We took a little adventure on the weekend to a waterhole by the highway. One of those places that exist in the realms of mud-maps with ‘turn-left-at-the-jerry-can’ directions.

So, the gorge was gorgeous, and we were spoiled with a wildflowers and bird-life. Several flew overhead, hid behind rocks and dove for fish. Of course I was waiting for my husband who was busy spraining his ankle, so I decided I might just do a bit of bird chasing.

Let me tell you how this normally goes: Bird flies over, lands just out of reach of the 200mm, I stand quietly, reach for the camera…and the bird flies away. If I am lucky enough to have the camera on me, is sneak, then snap, snap, snap while whatever I’m photographing flies, runs, scampers away.
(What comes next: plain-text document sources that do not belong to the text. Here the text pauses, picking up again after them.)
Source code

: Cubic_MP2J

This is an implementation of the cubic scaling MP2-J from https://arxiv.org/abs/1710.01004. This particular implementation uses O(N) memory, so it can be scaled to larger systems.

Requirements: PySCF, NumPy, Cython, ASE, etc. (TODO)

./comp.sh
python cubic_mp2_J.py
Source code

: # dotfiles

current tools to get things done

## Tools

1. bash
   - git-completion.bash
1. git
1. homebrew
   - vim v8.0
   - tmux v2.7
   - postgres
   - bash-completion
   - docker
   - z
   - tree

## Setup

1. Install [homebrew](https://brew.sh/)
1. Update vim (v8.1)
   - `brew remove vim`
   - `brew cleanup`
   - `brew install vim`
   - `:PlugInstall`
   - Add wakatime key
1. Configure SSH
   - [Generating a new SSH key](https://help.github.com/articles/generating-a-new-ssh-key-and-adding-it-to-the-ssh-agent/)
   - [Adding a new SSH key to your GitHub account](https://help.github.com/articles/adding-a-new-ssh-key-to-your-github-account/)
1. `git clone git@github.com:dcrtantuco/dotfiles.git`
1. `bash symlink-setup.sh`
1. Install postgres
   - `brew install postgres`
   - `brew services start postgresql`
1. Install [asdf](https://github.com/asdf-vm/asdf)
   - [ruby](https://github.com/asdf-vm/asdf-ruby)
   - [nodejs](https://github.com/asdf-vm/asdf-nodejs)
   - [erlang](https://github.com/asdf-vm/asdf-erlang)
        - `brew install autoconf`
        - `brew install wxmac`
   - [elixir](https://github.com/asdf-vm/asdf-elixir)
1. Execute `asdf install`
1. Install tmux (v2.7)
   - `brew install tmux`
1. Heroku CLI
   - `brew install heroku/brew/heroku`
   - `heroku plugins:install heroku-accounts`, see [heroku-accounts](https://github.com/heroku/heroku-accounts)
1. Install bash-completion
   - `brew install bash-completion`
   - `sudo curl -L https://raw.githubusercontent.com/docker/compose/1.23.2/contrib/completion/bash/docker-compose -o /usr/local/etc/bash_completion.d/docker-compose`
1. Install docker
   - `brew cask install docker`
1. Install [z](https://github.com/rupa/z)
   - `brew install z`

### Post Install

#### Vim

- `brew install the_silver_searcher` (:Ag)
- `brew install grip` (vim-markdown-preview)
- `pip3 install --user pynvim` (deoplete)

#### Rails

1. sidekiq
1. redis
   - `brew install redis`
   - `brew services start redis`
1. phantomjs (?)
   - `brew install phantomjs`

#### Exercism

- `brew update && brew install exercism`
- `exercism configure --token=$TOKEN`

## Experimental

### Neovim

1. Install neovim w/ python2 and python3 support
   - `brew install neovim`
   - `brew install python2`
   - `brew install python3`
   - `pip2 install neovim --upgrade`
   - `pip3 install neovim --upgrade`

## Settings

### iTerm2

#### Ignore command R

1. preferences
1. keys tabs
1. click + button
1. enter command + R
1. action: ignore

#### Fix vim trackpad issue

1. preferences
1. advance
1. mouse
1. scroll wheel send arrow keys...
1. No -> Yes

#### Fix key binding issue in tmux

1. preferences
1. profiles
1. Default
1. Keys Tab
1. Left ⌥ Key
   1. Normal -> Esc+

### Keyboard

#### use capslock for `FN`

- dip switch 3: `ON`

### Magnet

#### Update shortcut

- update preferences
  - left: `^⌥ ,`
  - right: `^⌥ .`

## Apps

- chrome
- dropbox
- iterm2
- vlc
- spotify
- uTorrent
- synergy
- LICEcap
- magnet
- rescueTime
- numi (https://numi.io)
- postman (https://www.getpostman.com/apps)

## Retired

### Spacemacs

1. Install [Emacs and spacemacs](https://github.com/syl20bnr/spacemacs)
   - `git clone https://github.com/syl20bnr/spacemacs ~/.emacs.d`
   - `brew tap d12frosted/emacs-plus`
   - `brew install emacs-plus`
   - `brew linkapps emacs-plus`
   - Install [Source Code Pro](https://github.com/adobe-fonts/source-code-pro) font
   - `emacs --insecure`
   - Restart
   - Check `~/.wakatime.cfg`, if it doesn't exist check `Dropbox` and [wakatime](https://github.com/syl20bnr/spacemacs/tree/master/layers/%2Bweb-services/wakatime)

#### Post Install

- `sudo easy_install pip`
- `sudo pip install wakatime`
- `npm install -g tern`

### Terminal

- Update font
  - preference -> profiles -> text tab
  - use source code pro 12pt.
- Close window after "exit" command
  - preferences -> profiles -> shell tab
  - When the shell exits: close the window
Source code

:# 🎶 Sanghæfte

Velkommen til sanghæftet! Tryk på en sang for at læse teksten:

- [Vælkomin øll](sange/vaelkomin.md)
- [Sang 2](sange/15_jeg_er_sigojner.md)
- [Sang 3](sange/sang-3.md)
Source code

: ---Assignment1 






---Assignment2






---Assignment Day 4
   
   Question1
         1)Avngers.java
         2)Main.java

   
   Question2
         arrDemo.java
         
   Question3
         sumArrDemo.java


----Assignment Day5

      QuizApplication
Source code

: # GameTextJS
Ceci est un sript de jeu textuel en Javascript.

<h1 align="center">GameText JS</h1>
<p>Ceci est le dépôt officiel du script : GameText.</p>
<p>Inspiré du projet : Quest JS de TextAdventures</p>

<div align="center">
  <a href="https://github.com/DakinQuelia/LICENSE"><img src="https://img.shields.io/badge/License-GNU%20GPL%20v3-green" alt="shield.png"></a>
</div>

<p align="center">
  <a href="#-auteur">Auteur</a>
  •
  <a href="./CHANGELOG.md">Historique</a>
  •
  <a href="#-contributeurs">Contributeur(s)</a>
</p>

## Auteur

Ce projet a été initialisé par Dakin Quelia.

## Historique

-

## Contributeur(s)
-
Normal results are nothing.

This particular day however, a couple of egrets flew over. After two attempts of sneaking up, I kept the camera close by. One of my snapping sprees yielded this. 

Canon EOS 50D f/5.6 1/6400 shutter ISO 500 +1 setp 150mm. Cropped. Shutter Priority
 The cropping diminishes the quality, which is a shame. It has been heavily cropped, and colours slightly edited and enhanced in Photoshop RAW.